**Work required**
Your answer should restate each line of the data below word for word.

(Stored data)
+--

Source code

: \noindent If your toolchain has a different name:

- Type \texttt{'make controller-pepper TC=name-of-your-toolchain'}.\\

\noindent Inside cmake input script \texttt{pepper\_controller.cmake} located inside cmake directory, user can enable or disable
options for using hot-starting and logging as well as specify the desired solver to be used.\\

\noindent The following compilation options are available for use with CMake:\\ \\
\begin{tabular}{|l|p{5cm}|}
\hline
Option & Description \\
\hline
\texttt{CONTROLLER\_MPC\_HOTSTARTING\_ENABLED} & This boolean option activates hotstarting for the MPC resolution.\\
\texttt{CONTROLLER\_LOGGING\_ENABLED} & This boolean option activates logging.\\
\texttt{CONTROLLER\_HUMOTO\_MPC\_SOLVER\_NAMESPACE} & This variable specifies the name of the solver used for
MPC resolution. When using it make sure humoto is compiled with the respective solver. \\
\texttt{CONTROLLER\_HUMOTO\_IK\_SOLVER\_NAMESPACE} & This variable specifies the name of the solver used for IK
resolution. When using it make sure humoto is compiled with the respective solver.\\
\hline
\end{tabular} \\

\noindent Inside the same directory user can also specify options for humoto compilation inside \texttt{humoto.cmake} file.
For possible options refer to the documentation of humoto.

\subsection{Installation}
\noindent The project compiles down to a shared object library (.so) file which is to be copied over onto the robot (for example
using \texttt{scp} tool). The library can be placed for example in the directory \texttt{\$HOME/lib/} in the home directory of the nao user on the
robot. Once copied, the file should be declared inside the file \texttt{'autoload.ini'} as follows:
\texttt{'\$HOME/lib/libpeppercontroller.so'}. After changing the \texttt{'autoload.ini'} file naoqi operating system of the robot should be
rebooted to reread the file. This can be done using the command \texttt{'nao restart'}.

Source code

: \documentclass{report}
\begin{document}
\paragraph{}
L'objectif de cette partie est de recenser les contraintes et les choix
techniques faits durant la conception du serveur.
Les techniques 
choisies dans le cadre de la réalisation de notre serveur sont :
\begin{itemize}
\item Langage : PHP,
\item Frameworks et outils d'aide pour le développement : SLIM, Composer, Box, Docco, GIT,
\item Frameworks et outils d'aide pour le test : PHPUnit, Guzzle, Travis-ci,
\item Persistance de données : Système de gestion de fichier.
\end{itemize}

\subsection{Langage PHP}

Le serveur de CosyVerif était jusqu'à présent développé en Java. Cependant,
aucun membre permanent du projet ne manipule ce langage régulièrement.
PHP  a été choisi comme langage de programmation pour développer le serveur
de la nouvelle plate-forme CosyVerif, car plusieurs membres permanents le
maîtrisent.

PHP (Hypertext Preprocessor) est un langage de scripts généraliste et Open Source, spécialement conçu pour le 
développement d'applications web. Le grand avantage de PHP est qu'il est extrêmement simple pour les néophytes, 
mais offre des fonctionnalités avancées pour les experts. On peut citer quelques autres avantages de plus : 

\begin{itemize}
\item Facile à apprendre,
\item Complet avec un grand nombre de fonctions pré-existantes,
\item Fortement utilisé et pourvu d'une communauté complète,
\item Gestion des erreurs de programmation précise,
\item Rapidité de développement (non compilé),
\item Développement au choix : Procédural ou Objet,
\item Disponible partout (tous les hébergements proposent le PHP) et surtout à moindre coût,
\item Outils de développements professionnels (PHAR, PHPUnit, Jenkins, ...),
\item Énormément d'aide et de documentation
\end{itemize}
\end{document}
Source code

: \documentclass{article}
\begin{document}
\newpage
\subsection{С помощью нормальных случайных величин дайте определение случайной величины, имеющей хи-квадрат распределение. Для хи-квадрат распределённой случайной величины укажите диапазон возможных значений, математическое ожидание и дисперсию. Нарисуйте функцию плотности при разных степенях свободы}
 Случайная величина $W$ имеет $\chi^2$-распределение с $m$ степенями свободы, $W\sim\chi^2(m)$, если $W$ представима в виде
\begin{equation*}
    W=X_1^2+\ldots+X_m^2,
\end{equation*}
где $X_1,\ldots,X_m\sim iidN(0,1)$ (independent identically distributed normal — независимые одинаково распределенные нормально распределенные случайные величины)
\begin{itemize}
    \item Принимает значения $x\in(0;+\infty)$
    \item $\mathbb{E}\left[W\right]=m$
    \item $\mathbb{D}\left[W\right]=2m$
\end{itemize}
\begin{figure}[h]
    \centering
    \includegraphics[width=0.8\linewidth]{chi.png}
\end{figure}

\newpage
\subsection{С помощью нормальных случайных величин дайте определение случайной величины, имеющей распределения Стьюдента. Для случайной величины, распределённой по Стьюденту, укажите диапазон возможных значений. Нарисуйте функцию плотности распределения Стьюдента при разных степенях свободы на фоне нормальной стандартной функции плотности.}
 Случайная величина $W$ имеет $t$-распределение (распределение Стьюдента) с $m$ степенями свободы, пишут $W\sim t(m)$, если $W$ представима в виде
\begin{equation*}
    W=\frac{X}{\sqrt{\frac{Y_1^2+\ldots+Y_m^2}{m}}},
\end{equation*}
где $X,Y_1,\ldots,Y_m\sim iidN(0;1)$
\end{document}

+--

**Response to this exercise**
Source code

: \noindent If your toolchain has a different name:

- Type \texttt{'make controller-pepper TC=name-of-your-toolchain'}.\\

\noindent Inside cmake input script \texttt{pepper\_controller.cmake} located inside cmake directory, user can enable or disable
options for using hot-starting and logging as well as specify the desired solver to be used.\\

\noindent The following compilation options are available for use with CMake:\\ \\
\begin{tabular}{|l|p{5cm}|}
\hline
Option & Description \\
\hline
\texttt{CONTROLLER\_MPC\_HOTSTARTING\_ENABLED} & This boolean option activates hotstarting for the MPC resolution.\\
\texttt{CONTROLLER\_LOGGING\_ENABLED} & This boolean option activates logging.\\
\texttt{CONTROLLER\_HUMOTO\_MPC\_SOLVER\_NAMESPACE} & This variable specifies the name of the solver used for
MPC resolution. When using it make sure humoto is compiled with the respective solver. \\
\texttt{CONTROLLER\_HUMOTO\_IK\_SOLVER\_NAMESPACE} & This variable specifies the name of the solver used for IK
resolution. When using it make sure humoto is compiled with the respective solver.\\
\hline
\end{tabular} \\

\noindent Inside the same directory user can also specify options for humoto compilation inside \texttt{humoto.cmake} file.
For possible options refer to the documentation of humoto.

\subsection{Installation}
\noindent The project compiles down to a shared object library (.so) file which is to be copied over onto the robot (for example
using \texttt{scp} tool). The library can be placed for example in the directory \texttt{\$HOME/lib/} in the home directory of the nao user on the
robot. Once copied, the file should be declared inside the file \texttt{'autoload.ini'} as follows:
\texttt{'\$HOME/lib/libpeppercontroller.so'}. After changing the \texttt{'autoload.ini'} file naoqi operating system of the robot should be
rebooted to reread the file. This can be done using the command \texttt{'nao restart'}.

Source code

: \documentclass{report}
\begin{document}
\paragraph{}
L'objectif de cette partie est de recenser les contraintes et les choix
techniques faits durant la conception du serveur.
Les techniques 
choisies dans le cadre de la réalisation de notre serveur sont :
\begin{itemize}
\item Langage : PHP,
\item Frameworks et outils d'aide pour le développement : SLIM, Composer, Box, Docco, GIT,
\item Frameworks et outils d'aide pour le test : PHPUnit, Guzzle, Travis-ci,
\item Persistance de données : Système de gestion de fichier.
\end{itemize}

\subsection{Langage PHP}

Le serveur de CosyVerif était jusqu'à présent développé en Java. Cependant,
aucun membre permanent du projet ne manipule ce langage régulièrement.
PHP  a été choisi comme langage de programmation pour développer le serveur
de la nouvelle plate-forme CosyVerif, car plusieurs membres permanents le
maîtrisent.

PHP (Hypertext Preprocessor) est un langage de scripts généraliste et Open Source, spécialement conçu pour le 
développement d'applications web. Le grand avantage de PHP est qu'il est extrêmement simple pour les néophytes, 
mais offre des fonctionnalités avancées pour les experts. On peut citer quelques autres avantages de plus : 

\begin{itemize}
\item Facile à apprendre,
\item Complet avec un grand nombre de fonctions pré-existantes,
\item Fortement utilisé et pourvu d'une communauté complète,
\item Gestion des erreurs de programmation précise,
\item Rapidité de développement (non compilé),
\item Développement au choix : Procédural ou Objet,
\item Disponible partout (tous les hébergements proposent le PHP) et surtout à moindre coût,
\item Outils de développements professionnels (PHAR, PHPUnit, Jenkins, ...),
\item Énormément d'aide et de documentation
\end{itemize}
\end{document}
Source code

: \documentclass{article}
\begin{document}
\newpage
\subsection{С помощью нормальных случайных величин дайте определение случайной величины, имеющей хи-квадрат распределение. Для хи-квадрат распределённой случайной величины укажите диапазон возможных значений, математическое ожидание и дисперсию. Нарисуйте функцию плотности при разных степенях свободы}
 Случайная величина $W$ имеет $\chi^2$-распределение с $m$ степенями свободы, $W\sim\chi^2(m)$, если $W$ представима в виде
\begin{equation*}
    W=X_1^2+\ldots+X_m^2,
\end{equation*}
где $X_1,\ldots,X_m\sim iidN(0,1)$ (independent identically distributed normal — независимые одинаково распределенные нормально распределенные случайные величины)
\begin{itemize}
    \item Принимает значения $x\in(0;+\infty)$
    \item $\mathbb{E}\left[W\right]=m$
    \item $\mathbb{D}\left[W\right]=2m$
\end{itemize}
\begin{figure}[h]
    \centering
    \includegraphics[width=0.8\linewidth]{chi.png}
\end{figure}

\newpage
\subsection{С помощью нормальных случайных величин дайте определение случайной величины, имеющей распределения Стьюдента. Для случайной величины, распределённой по Стьюденту, укажите диапазон возможных значений. Нарисуйте функцию плотности распределения Стьюдента при разных степенях свободы на фоне нормальной стандартной функции плотности.}
 Случайная величина $W$ имеет $t$-распределение (распределение Стьюдента) с $m$ степенями свободы, пишут $W\sim t(m)$, если $W$ представима в виде
\begin{equation*}
    W=\frac{X}{\sqrt{\frac{Y_1^2+\ldots+Y_m^2}{m}}},
\end{equation*}
где $X,Y_1,\ldots,Y_m\sim iidN(0;1)$
\end{document}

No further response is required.